Pipeline Standards Wars

Why have one standard when you can have two? And why get along, when you can engage in trench warfare? Oil IT Journal observed the fun and fireworks at meetings of the ISAT and PODS user groups. Pipeliners are big-time consumers of GIS and whichever model is used, the results, in terms of geographic impact, are pretty convincing.

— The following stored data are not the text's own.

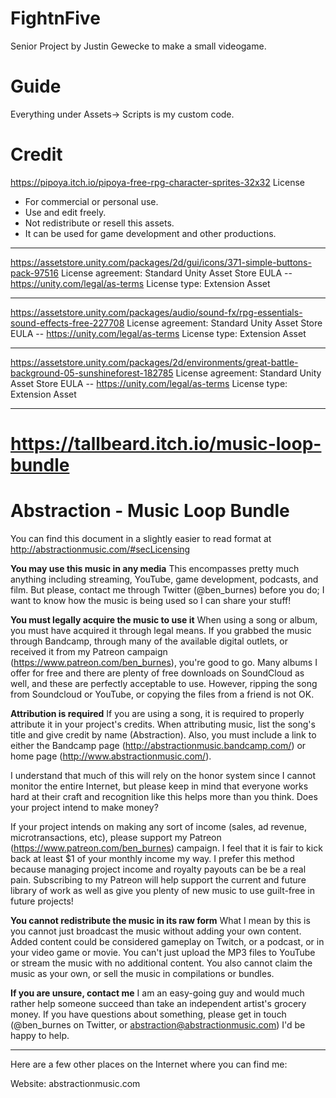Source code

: # FightnFive
Senior Project by Justin Gewecke to make a small videogame.

# Guide
Everything under Assets-> Scripts is my custom code.

# Credit
https://pipoya.itch.io/pipoya-free-rpg-character-sprites-32x32
License
- For commercial or personal use.
- Use and edit freely.
- Not redistribute or resell this assets.
- It can be used for game development and other productions.

----------------------------------------------------------------------------------------------
https://assetstore.unity.com/packages/2d/gui/icons/371-simple-buttons-pack-97516
License agreement: Standard Unity Asset Store EULA -- https://unity.com/legal/as-terms
License type: Extension Asset

----------------------------------------------------------------------------------------------

https://assetstore.unity.com/packages/audio/sound-fx/rpg-essentials-sound-effects-free-227708
License agreement: Standard Unity Asset Store EULA -- https://unity.com/legal/as-terms
License type: Extension Asset

----------------------------------------------------------------------------------------------

https://assetstore.unity.com/packages/2d/environments/great-battle-background-05-sunshineforest-182785
License agreement: Standard Unity Asset Store EULA -- https://unity.com/legal/as-terms
License type: Extension Asset

----------------------------------------------------------------------------------------------

https://tallbeard.itch.io/music-loop-bundle
===============================
Abstraction - Music Loop Bundle
===============================

You can find this document in a slightly easier to read format at http://abstractionmusic.com/#secLicensing


**You may use this music in any media**
This encompasses pretty much anything including streaming, YouTube, game development, podcasts, and film. But please, contact me through Twitter (@ben_burnes) before you do; I want to know how the music is being used so I can share your stuff!


**You must legally acquire the music to use it**
When using a song or album, you must have acquired it through legal means. If you grabbed the music through Bandcamp, through many of the available digital outlets, or received it from my Patreon campaign (https://www.patreon.com/ben_burnes), you're good to go. Many albums I offer for free and there are plenty of free downloads on SoundCloud as well, and these are perfectly acceptable to use. However, ripping the song from Soundcloud or YouTube, or copying the files from a friend is not OK.


**Attribution is required**
If you are using a song, it is required to properly attribute it in your project's credits. When attributing music, list the song's title and give credit by name (Abstraction). Also, you must include a link to either the Bandcamp page (http://abstractionmusic.bandcamp.com/) or home page (http://www.abstractionmusic.com/).

I understand that much of this will rely on the honor system since I cannot monitor the entire Internet, but please keep in mind that everyone works hard at their craft and recognition like this helps more than you think.
Does your project intend to make money?

If your project intends on making any sort of income (sales, ad revenue, microtransactions, etc), please support my Patreon (https://www.patreon.com/ben_burnes) campaign. I feel that it is fair to kick back at least $1 of your monthly income my way. I prefer this method because managing project income and royalty payouts can be be a real pain. Subscribing to my Patreon will help support the current and future library of work as well as give you plenty of new music to use guilt-free in future projects!


**You cannot redistribute the music in its raw form**
What I mean by this is you cannot just broadcast the music without adding your own content. Added content could be considered gameplay on Twitch, or a podcast, or in your video game or movie. You can't just upload the MP3 files to YouTube or stream the music with no additional content. You also cannot claim the music as your own, or sell the music in compilations or bundles.


**If you are unsure, contact me**
I am an easy-going guy and would much rather help someone succeed than take an independent artist's grocery money. If you have questions about something, please get in touch (@ben_burnes on Twitter, or abstraction@abstractionmusic.com) I'd be happy to help.

-----

Here are a few other places on the Internet where you can find me:

Website:    abstractionmusic.com
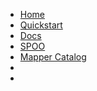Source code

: <!-- docs/_sidebar.md -->
<script>
	function a() {alert();};
</script>

* <a href="https://objy.io" rel="noopener" title="Home">Home</a>
* [Quickstart](./README.md)
* [Docs](./DOCUMENTATION.md)
* [SPOO](./SPOO.md)
* [Mapper Catalog](./MAPPERS.md)
* [<span class="fab fa-npm"></span>](https://www.npmjs.com/package/objy)
* [<span class="fab fa-github"></span>](https://github.com/objy-org/objy)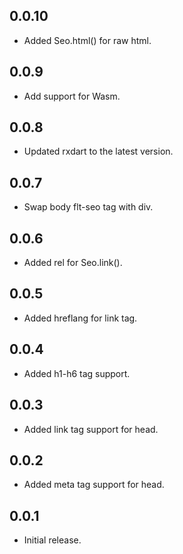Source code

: ## 0.0.10

* Added Seo.html() for raw html.

## 0.0.9

* Add support for Wasm.

## 0.0.8

* Updated rxdart to the latest version.

## 0.0.7

* Swap body flt-seo tag with div.

## 0.0.6

* Added rel for Seo.link().

## 0.0.5

* Added hreflang for link tag.

## 0.0.4

* Added h1-h6 tag support.

## 0.0.3

* Added link tag support for head.

## 0.0.2

* Added meta tag support for head.

## 0.0.1

* Initial release.
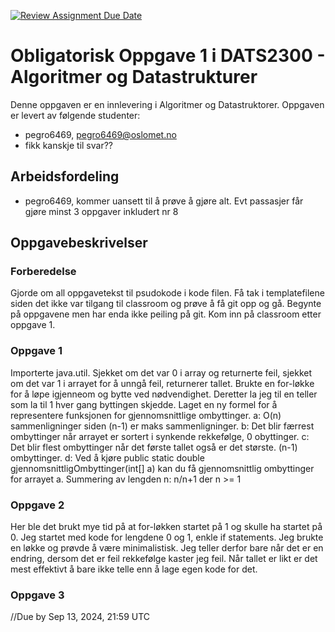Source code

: [![Review Assignment Due Date](https://classroom.github.com/assets/deadline-readme-button-22041afd0340ce965d47ae6ef1cefeee28c7c493a6346c4f15d667ab976d596c.svg)](https://classroom.github.com/a/VjzRkYWj)
# Obligatorisk Oppgave 1 i DATS2300 - Algoritmer og Datastrukturer

Denne oppgaven er en innlevering i Algoritmer og Datastruktorer.
Oppgaven er levert av følgende studenter:
* pegro6469, pegro6469@oslomet.no
* fikk kanskje til svar??

## Arbeidsfordeling
* pegro6469, kommer uansett til å prøve å gjøre alt. Evt passasjer får gjøre minst 3 oppgaver inkludert nr 8

## Oppgavebeskrivelser

### Forberedelse
Gjorde om all oppgavetekst til psudokode i kode filen. Få tak i templatefilene siden det ikke var tilgang til classroom og prøve å få git opp og gå. Begynte på oppgavene men har enda ikke peiling på git. Kom inn på classroom etter oppgave 1.

### Oppgave 1
Importerte java.util. Sjekket om det var 0 i array og returnerte feil, sjekket om det var 1 i arrayet for å unngå feil, returnerer tallet. Brukte en for-løkke for å løpe igjenneom og bytte ved nødvendighet. Deretter la jeg til en teller som la til 1 hver gang byttingen skjedde. Laget en ny formel for å representere funksjonen for gjennomsnittlige ombyttinger.
a: O(n) sammenligninger siden (n-1) er maks sammenligninger.
b: Det blir færrest ombyttinger når arrayet er sortert i synkende rekkefølge, 0 obyttinger.
c: Det blir flest ombyttinger når det første tallet også er det største. (n-1) ombyttinger.
d: Ved å kjøre public static double gjennomsnittligOmbyttinger(int[] a) kan du få gjennomsnittlig ombyttinger for arrayet a. Summering av lengden n: n/n+1 der n >= 1

### Oppgave 2
Her ble det brukt mye tid på at for-løkken startet på 1 og skulle ha startet på 0. Jeg startet med kode for lengdene 0 og 1, enkle if statements. Jeg brukte en løkke og prøvde å være minimalistisk. Jeg teller derfor bare når det er en endring, dersom det er feil rekkefølge kaster jeg feil. Når tallet er likt er det mest effektivt å bare ikke telle enn å lage egen kode for det. 

### Oppgave 3

//Due by Sep 13, 2024, 21:59 UTC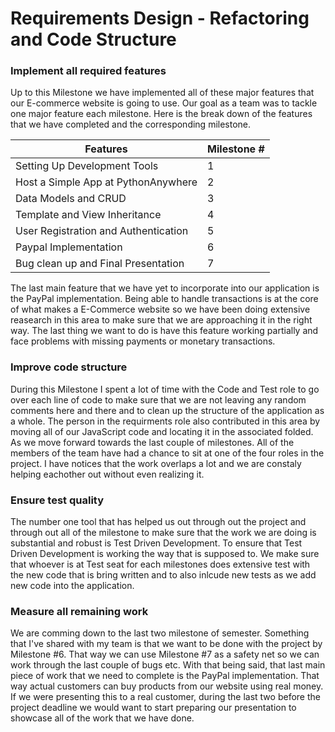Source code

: # Requirements Design - Refactoring and Code Structure

### Implement all required features

Up to this Milestone we have implemented all of these major features that our E-commerce website is going to use. Our goal as a team was to tackle one major feature each milestone. Here is the break down of the features that we have completed and the corresponding milestone. 

|Features|Milestone #|
|---------------------|-----|
|Setting Up Development Tools|1|
|Host a Simple App at PythonAnywhere|2|
|Data Models and CRUD|3|
|Template and View Inheritance|4|
|User Registration and Authentication|5|
|Paypal Implementation |6|
|Bug clean up and Final Presentation |7|

The last main feature that we have yet to incorporate into our application is the PayPal implementation. Being able to handle transactions is at the core of what makes a E-Commerce website so we have been doing extensive reasearch in this area to make sure that we are approaching it in the right way. The last thing we want to do is have this feature working partially and face problems with missing payments or monetary transactions.

### Improve code structure

During this Milestone I spent a lot of time with the Code and Test role to go over each line of code to make sure that we are not leaving any random comments here and there and to clean up the structure of the application as a whole. The person in the requirments role also contributed in this area by moving all of our JavaScript code and locating it in the associated folded. As we move forward towards the last couple of milestones. All of the members of the team have had a chance to sit at one of the four roles in the project. I have notices that the work overlaps a lot and we are constaly helping eachother out without even realizing it. 

### Ensure test quality

The number one tool that has helped us out through out the project and through out all of the milestone to make sure that the work we are doing is substantial and robust is Test Driven Development.
To ensure that Test Driven Development is working the way that is supposed to. We make sure that whoever is at Test seat for each milestones does extensive test with the new code that is bring written and to also inlcude new tests as we add new code into the application.

### Measure all remaining work
We are comming down to the last two milestone of semester. Something that I've shared with my team is that we want to be done with the project by Milestone #6. That way we can use Milestone #7 as a safety net so we can work through the last couple of bugs etc. With that being said, that last main piece of work that we need to complete is the PayPal implementation. That way actual customers can buy products from our website using real money. If we were presenting this to a real customer, during the last two before the project deadline we would want to start preparing our presentation to showcase all of the work that we have done.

In the beginning was the Gas Research Institute – a well-endowed government body with budget and mandate to perform R&D to support the US gas industry. What better project for such an organization than a pipeline data model? Thus was born the Integrated Spatial Analysis Techniques (ISAT) data model. ISAT defines a relational data structure for pipeline hierarchy, centerline, facilities, and related events such as line crossings and other ‘events.’ Note that ISAT does not per-se have a GIS component.

The ‘fork’

When the halcyon days of government- funded research ended, the Gas Research Institute, downsized into the Gas Technology Institute, was no longer capable of keeping a tight rein on ISAT. Meanwhile, a participant in the original project, MJ Harden, had built a successful graphical front end to the ISAT model – ‘PipeView.’ All this led to what the open source software folks would call a ‘fork’ – with one ‘ISAT’ still closely associated with MJ Harden and PipeView, and another ‘ISAT’ – ‘ISAT 2’ a.k.a. the Pipeline Open Data Standard (PODS) developing separately. The GTI appears to lend such weight as it has these days to the PODS flavor of ISAT. Both ISAT and PODS had informal user group meetings at the ESRI PUG.

ISAT 1

ISAT 1 was designed to be GIS, database and application independent. While it had Intergraph leanings in its early days, now GIS extensions have been developed for Microstation/MGE, AutoCAD and ArcView. MJ Harden – who now maintain the model – claims that over 100,000 miles of pipeline are currently modeled in ISAT 1, that 19 companies use ISAT and 24 applications are based on the model. A new website is shortly to go live at www.isatmodel.org. ISAT offers queries such as “what locations have questionable CIS readings with numerous corrosion anomalies in class 3 or 4 areas.” The new ‘expanded ISAT’ meets increased reporting requirements from the Office of Pipeline Surveys (OPS). All graphical information is stored in SDE. A move to the ESRI GeoDatabase environment is planned.

PODS

The official rational behind PODS/ISAT 2 was to add liquid handling to the GRI gas-only data model and to better address business requirements. There were undoubtedly other reasons for the new modeling effort linked to MJ Harden’s dominance in the ‘ISAT 1’ world. GTI project manager Keith Leewis officially handed over the intellectual property of the ISAT data model to PODS (on a non-exclusive basis), along with the www.isat.org website. More from www.pods.org.

Killer app.

Whatever standard you favor, GIS is a real ‘killer app.’ for the pipeline community. ‘Alignment sheets’ show dents, buckles and corrosion as measured by pig surveys against backdrops of photo imagery and vector plots of pipeline route and land use. Spatial queries are particularly useful in correlating parameters such as corrosion risk with environmental sensitivity.